1.3 Maksud dan Tujuan
Tujuan dari pembuatan tugas akhir ini untuk melihat periode dominan dan variabilitas
Arlindo di Selat Lifamatola berdasarkan data deret waktu (time series). Selain itu juga
dihitung nilai korelasi antara Arlindo di Selat Lifamatola dengan fluktuasi Osilasi
Selatan untuk mengetahui hubungan fenomena ENSO terhadap variabilitas Arlindo di
Selat Lifamatola.
I-3
1.4
Sistematika Penulisan
Sistematika Pembahasan dalam Tugas Akhir ini adalah sebagai berikut :
BAB I PENDAHULUAN, bab ini berisi uraian singkat mengenai latar belakang,
ruang lingkup pembahasan, maksud dan tujuan, serta sistematika penulisan.

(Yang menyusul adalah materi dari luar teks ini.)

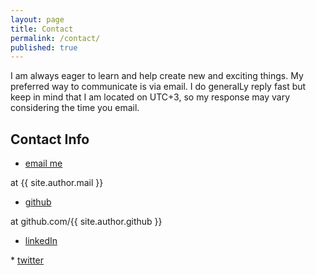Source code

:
 ```yaml
---
layout: page
title: Contact
permalink: /contact/
published: true
---
```


<div class="page" markdown="1">

I am always eager to learn and help create new and exciting things. My preferred way to communicate is via email.
I do generalLy reply fast but keep in mind that I am located on UTC+3, so my response may vary considering the time you email.

## Contact Info

* <a href="mailto:{{ site.author.mail }}" target="_blank" title="email me">
  <span class="icon-mail_outline"></span> email me
</a> at {{ site.author.mail }}
* <a href="https://github.com/{{ site.author.github }}" target="_blank" class="smaller">
  <span class="icon-github"></span> github
</a> at github.com/{{ site.author.github }}
* <a href="https://www.linkedin.com/in/{{ site.author.linkedin }}" target="_blank" class="smaller">
  <span class="icon-language"></span> linkedIn
</a>
* <a href="https://twitter.com/{{ site.author.twitter }}" target="_blank" class="smaller">
  <span class="icon-twitter"></span> twitter
</a>

</div>
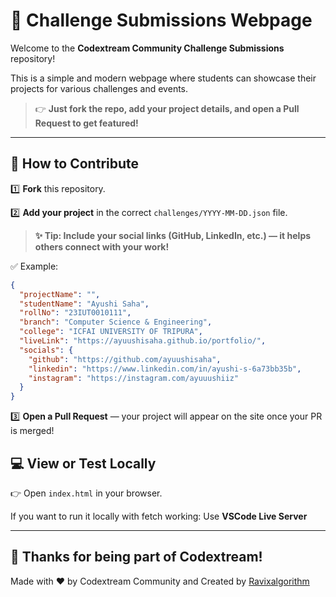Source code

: 
# 🚀 Challenge Submissions Webpage

Welcome to the **Codextream Community Challenge Submissions** repository!

This is a simple and modern webpage where students can showcase their projects for various challenges and events.
> 👉 **Just fork the repo, add your project details, and open a Pull Request to get featured!**

<hr>

## 📝 How to Contribute

1️⃣ **Fork** this repository.

2️⃣ **Add your project** in the correct `challenges/YYYY-MM-DD.json` file.

> **✨ Tip: Include your social links (GitHub, LinkedIn, etc.) — it helps others connect with your work!**

✅ Example:
```json
{
  "projectName": "",
  "studentName": "Ayushi Saha",
  "rollNo": "23IUT0010111",
  "branch": "Computer Science & Engineering",
  "college": "ICFAI UNIVERSITY OF TRIPURA",
  "liveLink": "https://ayuushisaha.github.io/portfolio/",
  "socials": {
    "github": "https://github.com/ayuushisaha",
    "linkedin": "https://www.linkedin.com/in/ayushi-s-6a73bb35b",
    "instagram": "https://instagram.com/ayuuushiiz"
  }
}
```

3️⃣ **Open a Pull Request** — your project will appear on the site once your PR is merged!

## 💻 View or Test Locally

👉 Open `index.html` in your browser.

If you want to run it locally with fetch working: Use **VSCode Live Server**

<hr>

## 🙌 Thanks for being part of Codextream!

Made with ❤️ by Codextream Community and Created by [Ravixalgorithm](https://github.com/ravixalgorithm)

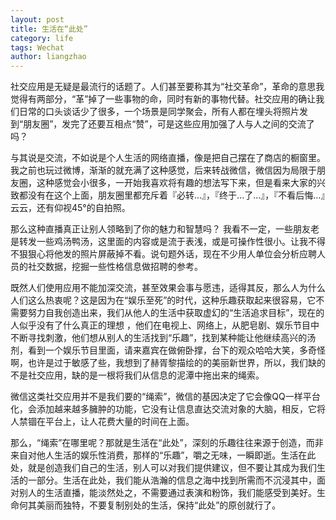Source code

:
 ```yaml
---
layout: post
title: 生活在“此处”
category: life
tags: Wechat
author: liangzhao
---
```

社交应用是无疑是最流行的话题了。人们甚至要称其为“社交革命”，革命的意思我觉得有两部分，“革”掉了一些事物的命，同时有新的事物代替。社交应用的确让我们日常的口头谈话少了很多，一个场景是同学聚会，所有人都在埋头将照片发到“朋友圈”，发完了还要互相点“赞”，可是这些应用加强了人与人之间的交流了吗？  

与其说是交流，不如说是个人生活的网络直播，像是把自己摆在了商店的橱窗里。我之前也玩过微博，渐渐的就充满了这种感觉，后来转战微信，微信因为局限于朋友圈，这种感觉会小很多，一开始我喜欢将有趣的想法写下来，但是看来大家的兴致都没有在这个上面，朋友圈里都充斥着『必转...』，『终于...了...』，『不看后悔...』云云，还有仰视45°的自拍照。  

那么这种直播真正让别人领略到了你的魅力和智慧吗？ 我看不一定，一些朋友老是转发一些鸡汤鸭汤，这里面的内容或是流于表浅，或是可操作性很小。让我不得不狠狠心将他发的照片屏蔽掉不看。说句题外话，现在不少用人单位会分析应聘人员的社交数据，挖掘一些性格信息做招聘的参考。  

既然人们使用应用不能加深交流，甚至效果会事与愿违，适得其反，那么人为什么人们这么热衷呢？这是因为在“娱乐至死”的时代，这种乐趣获取起来很容易，它不需要努力自我创造出来，我们从他人的生活中获取虚幻的“生活追求目标”，现在的人似乎没有了什么真正的理想 ，他们在电视上、网络上，从肥皂剧、娱乐节目中不断寻找刺激，他们想从别人的生活找到“乐趣”，找到某种能让他继续高兴的汤剂，看到一个娱乐节目里面，请来嘉宾在做俯卧撑，台下的观众哈哈大笑，多奇怪啊，也许是过于敏感了些，我想到了赫胥黎描绘的的美丽新世界，所以，我们缺的不是社交应用，缺的是一根将我们从信息的泥潭中拖出来的绳索。  

微信这类社交应用并不是我们要的“绳索”，微信的基因决定了它会像QQ一样平台化，会添加越来越多臃肿的功能，它没有让信息直达交流对象的大脑，相反，它将人禁锢在平台上，让人花费大量的时间在上面。  


那么，“绳索”在哪里呢？那就是生活在“此处”，深刻的乐趣往往来源于创造，而非来自对他人生活的娱乐性消费，那样的“乐趣”，嚼之无味，一瞬即逝。生活在此处，就是创造我们自己的生活，别人可以对我们提供建议，但不要让其成为我们生活的一部分。生活在此处，我们能从浩瀚的信息之海中找到所需而不沉浸其中，面对别人的生活直播，能淡然处之，不需要通过表演和粉饰，我们能感受到美好。生命何其美丽而独特，不要复制别处的生活，保持“此处”的原创就行了。  
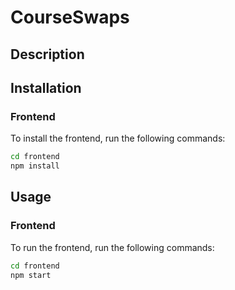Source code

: # CourseSwaps

## Description


## Installation

### Frontend

To install the frontend, run the following commands:
```bash
cd frontend
npm install
```

## Usage

### Frontend

To run the frontend, run the following commands:
```bash
cd frontend
npm start
```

BAB II TINJAUAN PUSTAKA, bab ini berisi definisi tentang ENSO (El Niño
Southern Oscillation), pengertian El Niño, La Niña, Osilasi Selatan dan kaitannya
dengan Arlindo, serta kondisi Oseanografi perairan yang terletak di Selat Lifamatola
dan variabilitas Arlindonya.
BAB III METODOLOGI PENELITIAN, dalam bab ini dijelaskan tentang metode
low pass filter, metode analisis spektral, serta analisis korelasi silang.
BAB IV HASIL DAN PEMBAHASAN, Pada bagian hasil dan pembahasan ini
dijelaskan fakta yang diperoleh dari hasil pengolahan data dan analisisnya.
BAB V KESIMPULAN DAN SARAN, berisi kesimpulan yang diperoleh dari hasil
analisis serta saran dari penulis untuk penelitian selanjutnya.